This past Wednesday, tens of thousands of low-wage workers in more than 200 cities across the U.S. demonstrated for a $15 minimum wage and the right to form a union.

Protesters said they chose to demonstrate on 4/15 because the date sounds like “for $15.”

Who joined the protests this week? Everyone from fast food and full service restaurant workers to child and home care workers to Walmart employees, airport workers, and adjunct professors.

Known as the “Fight for 15″ campaign, the highly visible protests on Wednesday were one of the largest organized demonstrations of low-wage workers in U.S. history.

The campaign began in November of 2012 when a couple hundred fast food workers in New York City walked off the job and demanded $15 an hour, which is close to the average cost of living in America.

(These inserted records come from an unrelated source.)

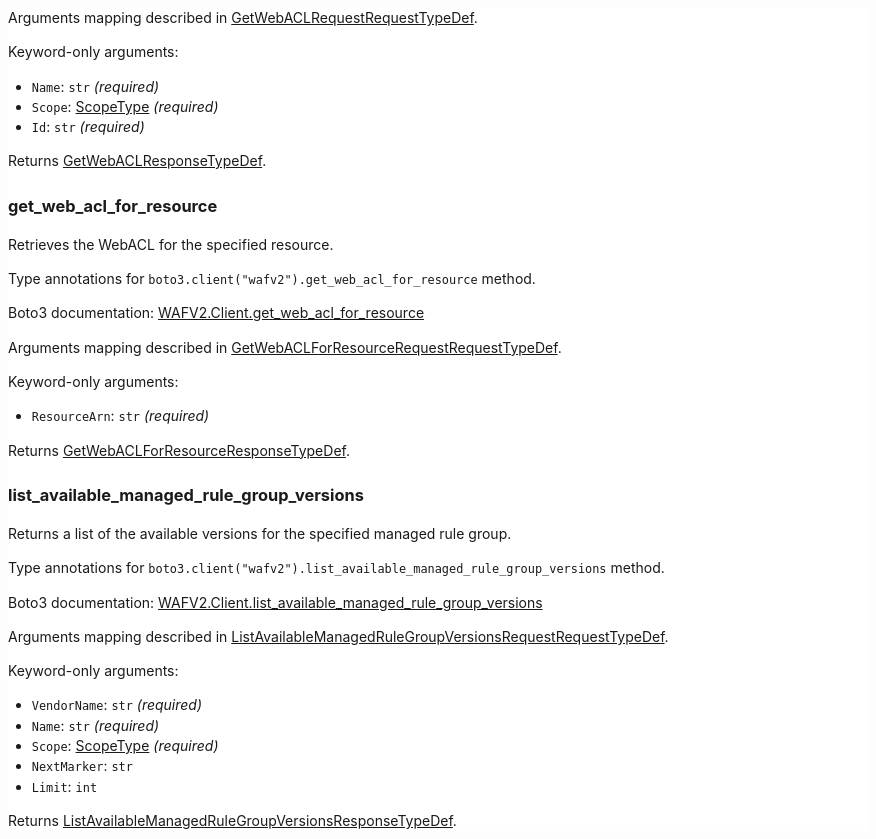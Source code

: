 Arguments mapping described in
[GetWebACLRequestRequestTypeDef](./type_defs.md#getwebaclrequestrequesttypedef).

Keyword-only arguments:

- `Name`: `str` *(required)*
- `Scope`: [ScopeType](./literals.md#scopetype) *(required)*
- `Id`: `str` *(required)*

Returns [GetWebACLResponseTypeDef](./type_defs.md#getwebaclresponsetypedef).

### get_web_acl_for_resource

Retrieves the WebACL for the specified resource.

Type annotations for `boto3.client("wafv2").get_web_acl_for_resource` method.

Boto3 documentation:
[WAFV2.Client.get_web_acl_for_resource](https://boto3.amazonaws.com/v1/documentation/api/latest/reference/services/wafv2.html#WAFV2.Client.get_web_acl_for_resource)

Arguments mapping described in
[GetWebACLForResourceRequestRequestTypeDef](./type_defs.md#getwebaclforresourcerequestrequesttypedef).

Keyword-only arguments:

- `ResourceArn`: `str` *(required)*

Returns
[GetWebACLForResourceResponseTypeDef](./type_defs.md#getwebaclforresourceresponsetypedef).

### list_available_managed_rule_group_versions

Returns a list of the available versions for the specified managed rule group.

Type annotations for
`boto3.client("wafv2").list_available_managed_rule_group_versions` method.

Boto3 documentation:
[WAFV2.Client.list_available_managed_rule_group_versions](https://boto3.amazonaws.com/v1/documentation/api/latest/reference/services/wafv2.html#WAFV2.Client.list_available_managed_rule_group_versions)

Arguments mapping described in
[ListAvailableManagedRuleGroupVersionsRequestRequestTypeDef](./type_defs.md#listavailablemanagedrulegroupversionsrequestrequesttypedef).

Keyword-only arguments:

- `VendorName`: `str` *(required)*
- `Name`: `str` *(required)*
- `Scope`: [ScopeType](./literals.md#scopetype) *(required)*
- `NextMarker`: `str`
- `Limit`: `int`

Returns
[ListAvailableManagedRuleGroupVersionsResponseTypeDef](./type_defs.md#listavailablemanagedrulegroupversionsresponsetypedef).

Since then, Fight for 15 has blossomed into a broad-based movement of low-wage workers from multiple industries alongside community organizations, faith groups, and other social justice advocates demanding social, economic, and racial justice.

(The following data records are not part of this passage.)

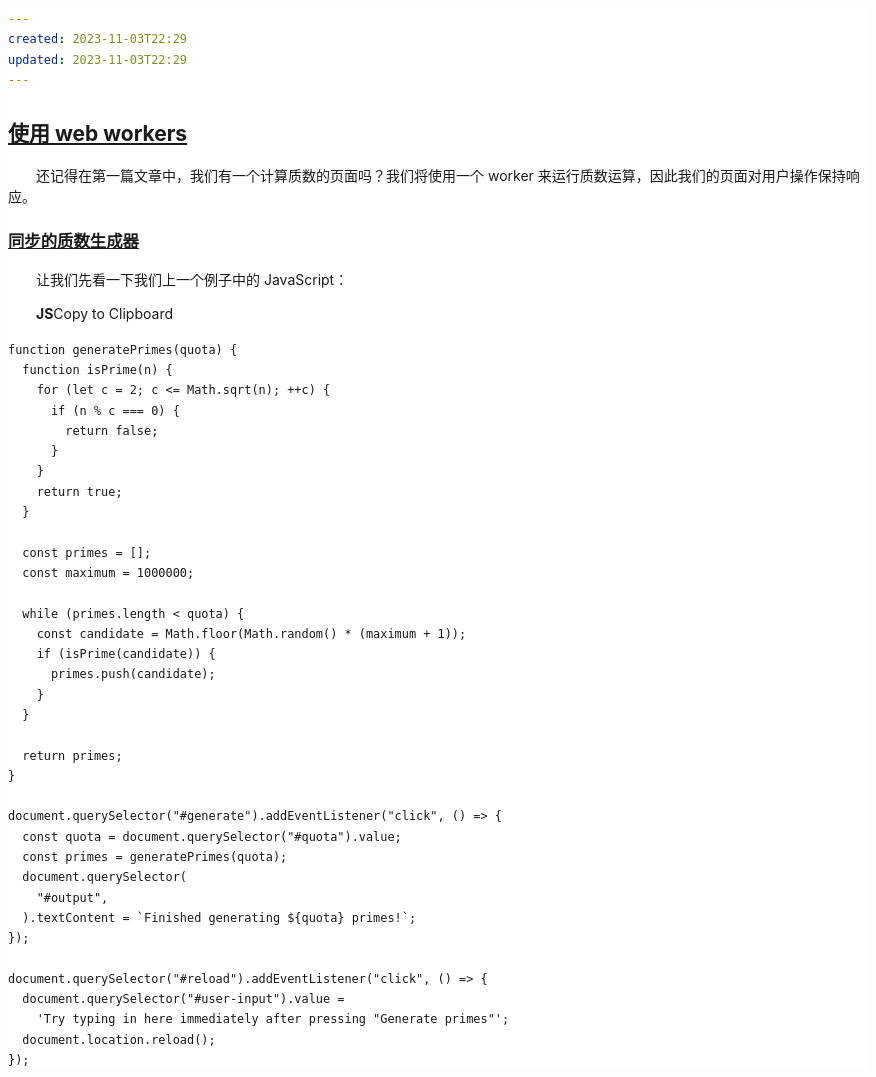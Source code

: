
 ```yaml
---
created: 2023-11-03T22:29
updated: 2023-11-03T22:29
---
```

## [使用 web workers](https://developer.mozilla.org/zh-CN/docs/Learn/JavaScript/Asynchronous/Introducing_workers#%E4%BD%BF%E7%94%A8_web_workers)

　　还记得在第一篇文章中，我们有一个计算质数的页面吗？我们将使用一个 worker 来运行质数运算，因此我们的页面对用户操作保持响应。

### [同步的质数生成器](https://developer.mozilla.org/zh-CN/docs/Learn/JavaScript/Asynchronous/Introducing_workers#%E5%90%8C%E6%AD%A5%E7%9A%84%E8%B4%A8%E6%95%B0%E7%94%9F%E6%88%90%E5%99%A8)

　　让我们先看一下我们上一个例子中的 JavaScript：

　　**JS**Copy to Clipboard

```
function generatePrimes(quota) {
  function isPrime(n) {
    for (let c = 2; c <= Math.sqrt(n); ++c) {
      if (n % c === 0) {
        return false;
      }
    }
    return true;
  }

  const primes = [];
  const maximum = 1000000;

  while (primes.length < quota) {
    const candidate = Math.floor(Math.random() * (maximum + 1));
    if (isPrime(candidate)) {
      primes.push(candidate);
    }
  }

  return primes;
}

document.querySelector("#generate").addEventListener("click", () => {
  const quota = document.querySelector("#quota").value;
  const primes = generatePrimes(quota);
  document.querySelector(
    "#output",
  ).textContent = `Finished generating ${quota} primes!`;
});

document.querySelector("#reload").addEventListener("click", () => {
  document.querySelector("#user-input").value =
    'Try typing in here immediately after pressing "Generate primes"';
  document.location.reload();
});
```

In Wednesday’s protests in Manhattan, for example, activists from the Black Lives Matter movement joined the Fight for 15 chanting, “We can’t breathe on $7.25.” On college campuses, students concerned about rising student loan debt joined in solidarity with adjunct faculty and other low-wage workers. And this year,child care workers joined the Fight for 15 for the first time.

The solidarity expressed this week in the Fight for 15 has reached new heights and is well timed with a presidential race on the horizon.

Despite overwhelming support for raising the current federal minimum wage of $7.25, Congress has stalled on the issue. And the public is poised to continue pushing for an increase as several new widely publicized reports reveal that the ordinary taxpayers are subsidizing the low-wage model of employment.

For instance, a study issued by the UC Berkeley Center for Labor Research and Education found that 56 percent of all state and federal public assistance goes to working Americans. Another report issued this week by the Restaurant Opportunities Centers United found that nearly half of restaurant workers rely on public assistance to meet their family’s basic needs.

How much does all that add up to? According to the Berkeley study, ordinary American taxpayers are dishing out $152.8 billion each year in public support for working families.

In many ways the Fight for 15 is at the heart of the national debate about inequality. The movement has changed the conversation and prompted major corporations like Walmart, McDonald’s, and Target to announce wage increases. The Fight for 15 has also called attention to the concentration of wealth at the top of the economic ladder while ordinary workers struggle to get by.

As the 2016 presidential race heats up, candidates on both sides of the aisle should pay attention. If Wednesday’s protests are any indication, the Fight for 15 is a movement that no candidate can afford to ignore.

Dr. Marjorie Wood is the managing editor of Inequality.org and a senior staff member of the Global Economy Project at the Institute for Policy Studies.